THE DATA –
* * * * * * *

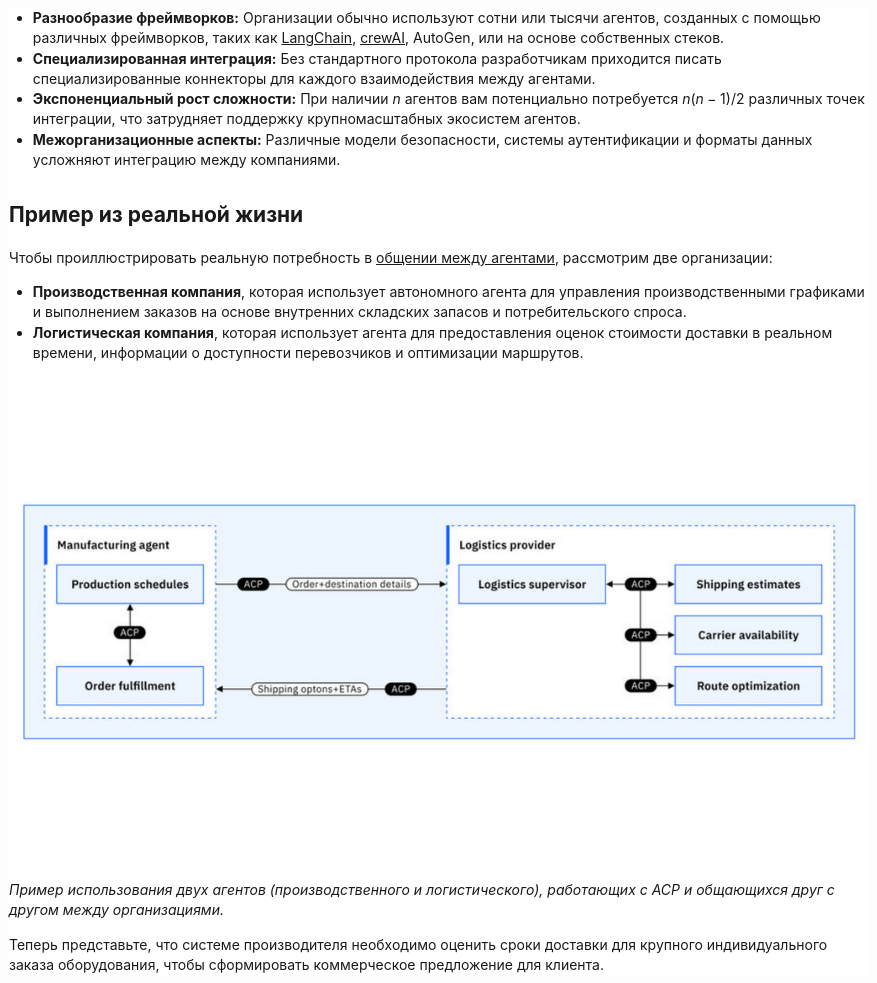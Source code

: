 * **Разнообразие фреймворков:** Организации обычно используют сотни или тысячи агентов, созданных с помощью различных фреймворков, таких как [LangChain](https://www.ibm.com/think/topics/langchain), [crewAI](https://www.ibm.com/think/topics/crew-ai), AutoGen, или на основе собственных стеков.
* **Специализированная интеграция:** Без стандартного протокола разработчикам приходится писать специализированные коннекторы для каждого взаимодействия между агентами.
* **Экспоненциальный рост сложности:** При наличии $n$ агентов вам потенциально потребуется $n(n-1)/2$ различных точек интеграции, что затрудняет поддержку крупномасштабных экосистем агентов.
* **Межорганизационные аспекты:** Различные модели безопасности, системы аутентификации и форматы данных усложняют интеграцию между компаниями.

## Пример из реальной жизни

Чтобы проиллюстрировать реальную потребность в [общении между агентами](https://www.ibm.com/think/topics/ai-agent-communication), рассмотрим две организации:

* **Производственная компания**, которая использует автономного агента для управления производственными графиками и выполнением заказов на основе внутренних складских запасов и потребительского спроса.
* **Логистическая компания**, которая использует агента для предоставления оценок стоимости доставки в реальном времени, информации о доступности перевозчиков и оптимизации маршрутов.

![A use case example of two agents (manufacturing and logistics) enabled with ACP and communicating with one another across organizations](image-4.png)

*Пример использования двух агентов (производственного и логистического), работающих с ACP и общающихся друг с другом между организациями.*

Теперь представьте, что системе производителя необходимо оценить сроки доставки для крупного индивидуального заказа оборудования, чтобы сформировать коммерческое предложение для клиента.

* * * * * * *

TRY IT –
Line for line, retype the material exactly, omitting any pictures.

COMPLETED EXERCISE –
Source code

: * **Разнообразие фреймворков:** Организации обычно используют сотни или тысячи агентов, созданных с помощью различных фреймворков, таких как [LangChain](https://www.ibm.com/think/topics/langchain), [crewAI](https://www.ibm.com/think/topics/crew-ai), AutoGen, или на основе собственных стеков.
* **Специализированная интеграция:** Без стандартного протокола разработчикам приходится писать специализированные коннекторы для каждого взаимодействия между агентами.
* **Экспоненциальный рост сложности:** При наличии $n$ агентов вам потенциально потребуется $n(n-1)/2$ различных точек интеграции, что затрудняет поддержку крупномасштабных экосистем агентов.
* **Межорганизационные аспекты:** Различные модели безопасности, системы аутентификации и форматы данных усложняют интеграцию между компаниями.

## Пример из реальной жизни

Чтобы проиллюстрировать реальную потребность в [общении между агентами](https://www.ibm.com/think/topics/ai-agent-communication), рассмотрим две организации:

* **Производственная компания**, которая использует автономного агента для управления производственными графиками и выполнением заказов на основе внутренних складских запасов и потребительского спроса.
* **Логистическая компания**, которая использует агента для предоставления оценок стоимости доставки в реальном времени, информации о доступности перевозчиков и оптимизации маршрутов.

![A use case example of two agents (manufacturing and logistics) enabled with ACP and communicating with one another across organizations](image-4.png)

*Пример использования двух агентов (производственного и логистического), работающих с ACP и общающихся друг с другом между организациями.*

Теперь представьте, что системе производителя необходимо оценить сроки доставки для крупного индивидуального заказа оборудования, чтобы сформировать коммерческое предложение для клиента.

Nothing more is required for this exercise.